Cloud Security, Generative AI

How to build a GenAI platform with cloud-based machine learning ops

Build a successful GenAI platform

Since the emergence of popular generative AI (GenAI) platforms such as ChatGPT, Claude, and LLama2, business owners who understand the potential of AI have transitioned from merely investigating its capabilities to harnessing it at scale. As a result, many companies now develop in-house AI and machine learning models for customer service, data analysis, and product ideation.

With this surge in AI integration, creating best practices becomes very important, and that’s where machine learning operations (MLOps) come in. Think of it as the behind-the-scenes machinery that makes GenAI development as smooth and efficient as possible.

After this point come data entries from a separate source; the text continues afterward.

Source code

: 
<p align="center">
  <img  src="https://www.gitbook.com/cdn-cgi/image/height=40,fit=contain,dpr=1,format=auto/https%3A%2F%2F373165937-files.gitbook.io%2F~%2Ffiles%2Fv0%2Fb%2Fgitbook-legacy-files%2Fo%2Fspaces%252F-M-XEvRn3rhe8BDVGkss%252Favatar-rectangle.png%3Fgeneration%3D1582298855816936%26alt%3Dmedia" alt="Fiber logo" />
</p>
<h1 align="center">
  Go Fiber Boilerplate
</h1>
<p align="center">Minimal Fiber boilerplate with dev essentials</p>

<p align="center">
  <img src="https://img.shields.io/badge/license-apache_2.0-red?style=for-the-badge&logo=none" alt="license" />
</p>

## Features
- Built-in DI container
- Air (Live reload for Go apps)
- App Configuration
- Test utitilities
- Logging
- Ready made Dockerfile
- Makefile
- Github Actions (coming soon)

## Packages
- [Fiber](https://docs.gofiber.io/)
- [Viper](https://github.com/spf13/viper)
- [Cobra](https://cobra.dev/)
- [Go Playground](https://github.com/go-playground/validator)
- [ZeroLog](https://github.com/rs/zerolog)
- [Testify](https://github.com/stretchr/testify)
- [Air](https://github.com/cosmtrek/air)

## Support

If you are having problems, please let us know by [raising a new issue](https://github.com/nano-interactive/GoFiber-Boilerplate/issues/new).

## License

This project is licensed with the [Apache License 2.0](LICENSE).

Let’s take a look at what MLOps does to help companies integrate generative AI:

MLOps function as a set of rules and tools that help simplify the development process and reduce the required resources. It’s a core function of machine learning engineering and focuses on streamlining the process of taking machine learning models to production and then maintaining and monitoring them. MLOps also run as a collaborative function, requiring data scientists, DevOps engineers, and IT to work together to make processes more efficient.

Here’s why that’s important: GenAI requires massive amounts of quality data, but also development, deployment, and monitoring capabilities at a level that was unheard of before. MLOps particularly benefits companies that don’t have unlimited computing resources and data to develop and fine-tune machine learning models. MLOps starts with pre-packaged models called foundation models.

Examples of some of these foundation models are the GPT 3.5 and GPT-4 models, upon which ChatGPT has been based; BERT, which serves as the basis for Google’s Bard; and Llama 2 Large Language Model (LLM) from Meta. Once a company has access to a foundation model, the organization can use cloud services, like Amazon Web Services (AWS) to offer the data processing capabilities and computing power that the business may not have available in-house.

Companies can train these foundation models on highly-specific proprietary data so that the resulting generative AI tools are exactly tailored to the organization’s needs while requiring minimal resources. And therein lies the value of MLOps when it comes to generative AI: producing a completely customized software that’s ideal for each company in a streamlined, simplified process.

Build GenAI the right way

Now that we understand MLOps let’s talk about the practicality of how it works in an organization. Clarify the company’s goals so the team can choose the ideal foundation model. Here’s where the team has to decide whether it should choose a proprietary foundation model like ChatGPT or if it makes more sense to use an open-source model like Llama 2.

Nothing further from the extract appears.